TASK DESCRIPTION
The entries below should be given again exactly, minus their pictures.

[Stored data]

↓

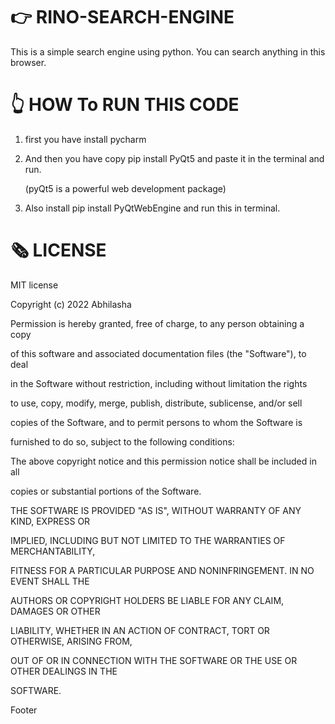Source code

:# 👉 RINO-SEARCH-ENGINE 

This is a simple search engine using python. You can search anything in this browser.

# 👆 HOW To RUN THIS CODE 

1) first you have install pycharm 

2) And then you have copy pip install PyQt5 and paste it in the terminal and run.
   
   (pyQt5 is a powerful web development package) 
   
3) Also install pip install PyQtWebEngine and run this in terminal.
   
# 🗞️ LICENSE

MIT license 

Copyright (c) 2022 Abhilasha

Permission is hereby granted, free of charge, to any person obtaining a copy

of this software and associated documentation files (the "Software"), to deal

in the Software without restriction, including without limitation the rights

to use, copy, modify, merge, publish, distribute, sublicense, and/or sell

copies of the Software, and to permit persons to whom the Software is

furnished to do so, subject to the following conditions:

The above copyright notice and this permission notice shall be included in all

copies or substantial portions of the Software.

THE SOFTWARE IS PROVIDED "AS IS", WITHOUT WARRANTY OF ANY KIND, EXPRESS OR

IMPLIED, INCLUDING BUT NOT LIMITED TO THE WARRANTIES OF MERCHANTABILITY,

FITNESS FOR A PARTICULAR PURPOSE AND NONINFRINGEMENT. IN NO EVENT SHALL THE

AUTHORS OR COPYRIGHT HOLDERS BE LIABLE FOR ANY CLAIM, DAMAGES OR OTHER

LIABILITY, WHETHER IN AN ACTION OF CONTRACT, TORT OR OTHERWISE, ARISING FROM,

OUT OF OR IN CONNECTION WITH THE SOFTWARE OR THE USE OR OTHER DEALINGS IN THE

SOFTWARE.

Footer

↑

TASK RESPONSE
Source code

:# 👉 RINO-SEARCH-ENGINE 

This is a simple search engine using python. You can search anything in this browser.

# 👆 HOW To RUN THIS CODE 

1) first you have install pycharm 

2) And then you have copy pip install PyQt5 and paste it in the terminal and run.
   
   (pyQt5 is a powerful web development package) 
   
3) Also install pip install PyQtWebEngine and run this in terminal.
   
# 🗞️ LICENSE

MIT license 

Copyright (c) 2022 Abhilasha

Permission is hereby granted, free of charge, to any person obtaining a copy

of this software and associated documentation files (the "Software"), to deal

in the Software without restriction, including without limitation the rights

to use, copy, modify, merge, publish, distribute, sublicense, and/or sell

copies of the Software, and to permit persons to whom the Software is

furnished to do so, subject to the following conditions:

The above copyright notice and this permission notice shall be included in all

copies or substantial portions of the Software.

THE SOFTWARE IS PROVIDED "AS IS", WITHOUT WARRANTY OF ANY KIND, EXPRESS OR

IMPLIED, INCLUDING BUT NOT LIMITED TO THE WARRANTIES OF MERCHANTABILITY,

FITNESS FOR A PARTICULAR PURPOSE AND NONINFRINGEMENT. IN NO EVENT SHALL THE

AUTHORS OR COPYRIGHT HOLDERS BE LIABLE FOR ANY CLAIM, DAMAGES OR OTHER

LIABILITY, WHETHER IN AN ACTION OF CONTRACT, TORT OR OTHERWISE, ARISING FROM,

OUT OF OR IN CONNECTION WITH THE SOFTWARE OR THE USE OR OTHER DEALINGS IN THE

SOFTWARE.

Footer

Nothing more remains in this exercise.